Unskilled labour-intensive industries like tourism will suffer a loss of up to 18 per cent and the annual GDP growth rate will fall by 1 per cent in the next 14 years if the present rate of HIV infections continues, a study conducted by the National Council of Applied Economic Research has said.
The study, commissioned by the National Aids Control Organisation of the health ministry and the United Nations Development Programme, has tried to study the probable impact of HIV/AIDS on Indian industry in a period of 14 years from 2002-2003 to 2015-2016. The country is estimated to have 5.2 million HIV-infected people, according to the health ministry.
The NCAER study assumes that in the 14-year period these numbers will "quintuple to between 20 million and 25 million by 2010."
With that kind of jump, it says "there is bound to be a visible impact on the national economy with the average annual GDP growth rate falling by about 1 per cent. And conversely speaking, the rate will jump by 1 per cent "if Aids is effectively countered."
The study analyses the macro-economic and sectoral impact of HIV and Aids in the country using a five-sector computable general equilibrium model.
It says the CGE model will help in assessing the aggregate economic impact of HIV/Aids in the growth of real GDP per capita and other real macro variables and also allows a detailed insight into the happenings of various sectors of the economy.
The CGE model has five production sectors - agriculture, tourism, manufacturing, services and healthcare and three factors of production - land, capital and composite labour, the latter comprising unskilled, semi-skilled and skilled labour.
The five-sector CGE model is used to generate a "no Aids" reference scenario and a "with Aids" scenario for the 14-year period wherein a comparison of the latter with respect to the former yields an estimate of the macro-economic and sectoral impacts of the HIV epidemic in the country.
The slowdown in economic growth is manifested in a decline in the growth of real aggregate GDP as well as in the growth of per capital GDP, it says. The former decreased on an average, by 0.86 percentage points while the latter declined on an average by 0.55 percentage points in the "with AIDS" scenario.

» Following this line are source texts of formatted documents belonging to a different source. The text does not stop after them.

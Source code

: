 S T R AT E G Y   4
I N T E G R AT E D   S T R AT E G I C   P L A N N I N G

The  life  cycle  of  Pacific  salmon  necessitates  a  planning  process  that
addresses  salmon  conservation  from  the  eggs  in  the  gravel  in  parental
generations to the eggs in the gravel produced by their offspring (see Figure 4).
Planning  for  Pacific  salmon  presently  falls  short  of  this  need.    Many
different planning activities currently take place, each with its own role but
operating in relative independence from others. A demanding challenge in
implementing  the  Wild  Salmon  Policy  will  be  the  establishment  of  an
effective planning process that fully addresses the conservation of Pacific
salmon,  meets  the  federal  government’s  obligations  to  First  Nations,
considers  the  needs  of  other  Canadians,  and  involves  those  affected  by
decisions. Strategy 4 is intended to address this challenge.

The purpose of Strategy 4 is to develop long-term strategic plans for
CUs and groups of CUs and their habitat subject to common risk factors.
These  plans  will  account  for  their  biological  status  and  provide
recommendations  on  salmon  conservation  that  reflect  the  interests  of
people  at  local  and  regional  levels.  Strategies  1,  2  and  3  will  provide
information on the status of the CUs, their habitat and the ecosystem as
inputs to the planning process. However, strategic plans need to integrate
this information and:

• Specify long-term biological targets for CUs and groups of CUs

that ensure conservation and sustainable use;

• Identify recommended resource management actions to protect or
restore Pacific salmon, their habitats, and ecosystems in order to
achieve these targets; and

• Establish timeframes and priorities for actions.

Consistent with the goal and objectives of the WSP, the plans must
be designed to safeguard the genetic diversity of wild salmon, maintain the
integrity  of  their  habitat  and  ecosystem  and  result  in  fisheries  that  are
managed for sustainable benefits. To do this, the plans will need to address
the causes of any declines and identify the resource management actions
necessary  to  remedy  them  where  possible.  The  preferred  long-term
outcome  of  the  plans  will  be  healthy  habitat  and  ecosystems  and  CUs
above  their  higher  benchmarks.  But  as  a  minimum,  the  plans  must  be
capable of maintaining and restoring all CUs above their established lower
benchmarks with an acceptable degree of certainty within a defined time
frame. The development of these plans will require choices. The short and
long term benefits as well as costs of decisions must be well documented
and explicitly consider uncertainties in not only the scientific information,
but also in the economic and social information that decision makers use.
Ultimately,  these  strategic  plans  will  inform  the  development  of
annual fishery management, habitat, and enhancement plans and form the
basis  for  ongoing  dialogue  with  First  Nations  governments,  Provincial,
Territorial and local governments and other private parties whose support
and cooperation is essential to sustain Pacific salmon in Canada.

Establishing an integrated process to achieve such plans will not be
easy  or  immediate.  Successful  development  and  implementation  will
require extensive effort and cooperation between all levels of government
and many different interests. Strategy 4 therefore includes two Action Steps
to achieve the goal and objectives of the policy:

Hence, the survivors of the epidemic are not indifferent or better-off, they are, in fact, worse-off as the lower per capita incomes show, the study says.

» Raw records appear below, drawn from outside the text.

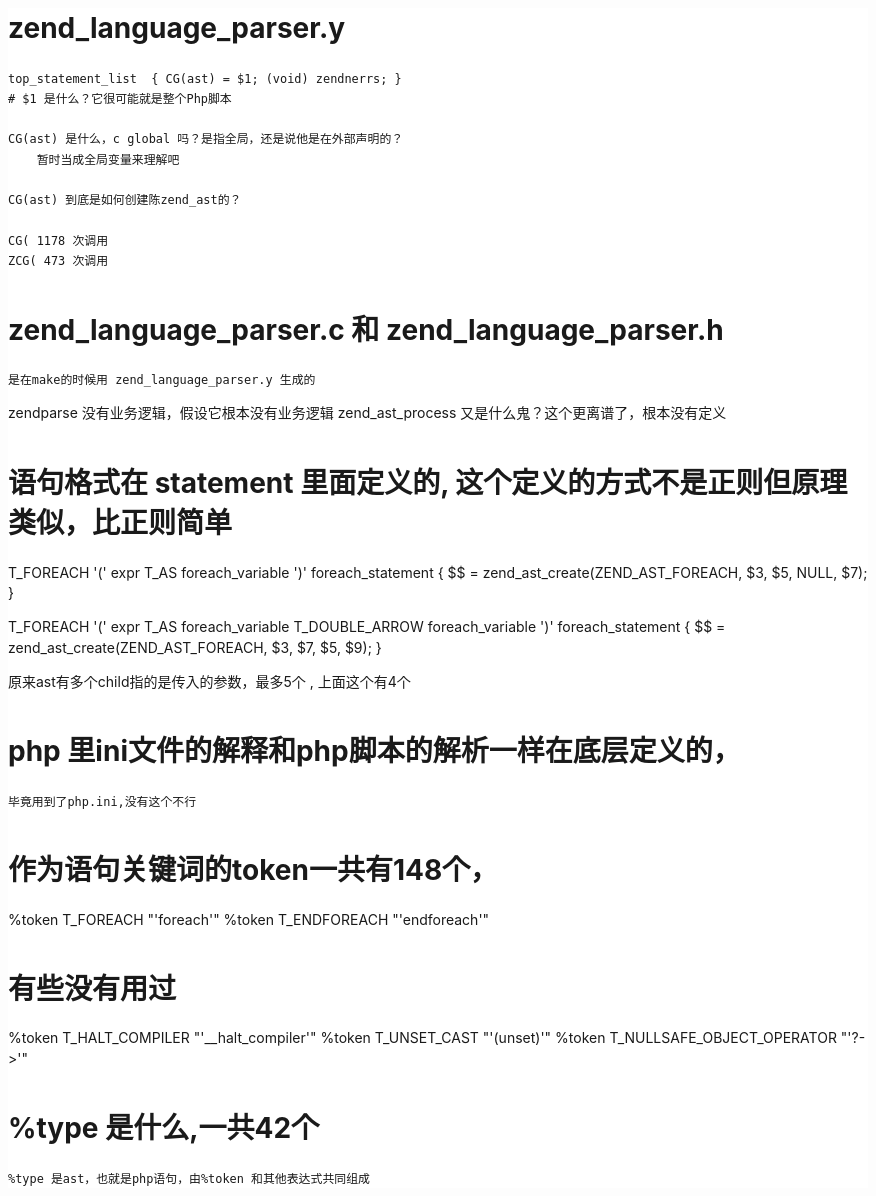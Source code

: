 	
# zend_language_parser.y	
	top_statement_list	{ CG(ast) = $1; (void) zendnerrs; }
	# $1 是什么？它很可能就是整个Php脚本
	
	CG(ast) 是什么，c global 吗？是指全局，还是说他是在外部声明的？
		暂时当成全局变量来理解吧
		
	CG(ast) 到底是如何创建陈zend_ast的？
	
	CG( 1178 次调用
	ZCG( 473 次调用
	
# zend_language_parser.c 和 zend_language_parser.h 
	是在make的时候用 zend_language_parser.y 生成的
	
	
	
zendparse 没有业务逻辑，假设它根本没有业务逻辑
zend_ast_process 又是什么鬼？这个更离谱了，根本没有定义


# 语句格式在 statement 里面定义的, 这个定义的方式不是正则但原理类似，比正则简单
T_FOREACH '(' expr T_AS foreach_variable ')' foreach_statement
			{ $$ = zend_ast_create(ZEND_AST_FOREACH, $3, $5, NULL, $7); }
			
T_FOREACH '(' expr T_AS foreach_variable T_DOUBLE_ARROW foreach_variable ')'
		foreach_statement
			{ $$ = zend_ast_create(ZEND_AST_FOREACH, $3, $7, $5, $9); }
			
原来ast有多个child指的是传入的参数，最多5个	, 上面这个有4个


# php 里ini文件的解释和php脚本的解析一样在底层定义的，
	毕竟用到了php.ini,没有这个不行
	
# 作为语句关键词的token一共有148个，
%token <ident> T_FOREACH       "'foreach'"
%token <ident> T_ENDFOREACH    "'endforeach'"	

# 有些没有用过
%token <ident> T_HALT_COMPILER "'__halt_compiler'"
%token T_UNSET_CAST  "'(unset)'"
%token T_NULLSAFE_OBJECT_OPERATOR "'?->'"

# %type <ast> 是什么,一共42个
	%type 是ast，也就是php语句，由%token 和其他表达式共同组成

In sectoral terms, the HIV epidemic hits harder those sectors that use unskilled labour intensively.
It says tourism, which is the second most unskilled-labour-intensive sector, suffers maximum loss of 18 per cent value added terms in the "with Aids" scenario in the final year 2015-16.
It is followed by the manufacturing or industry sector, occupying the third position in the unskilled-labour-intensity ranking, and having a value addition, which is 12 per cent smaller in the "with Aids" scenario.
The study also does a detailed analysis of the sectoral impact of the epidemic on industry, including 11 service-providing sectors, 16 industrial sectors and agriculture.
For agriculture, industry and services, the adverse impact is virtually the same as that obtained by the five-sector study.
Within industry, the major contributors to a loss in industrial GDP as a result of Aids are construction, chemicals, mining and quarrying, capital goods, and textiles.
The study concludes that any action against Aids is an action enhancing economic growth and stresses the need to "first and foremost dedicate adequate resources for this purpose."
Naco Director Sujatha Rao, in her foreword to the study called Macroeconomic and Sectoral Impact of HIV/Aids in India: a CGE study, says that the macro model prepared in this study suggests that the long-term impact of HIV and AIDS is likely to be severe on both aggregate and per capita GDP.
"Naco will use these findings to mobilise the private sector, media and non-health government ministries and to add momentum to ongoing efforts."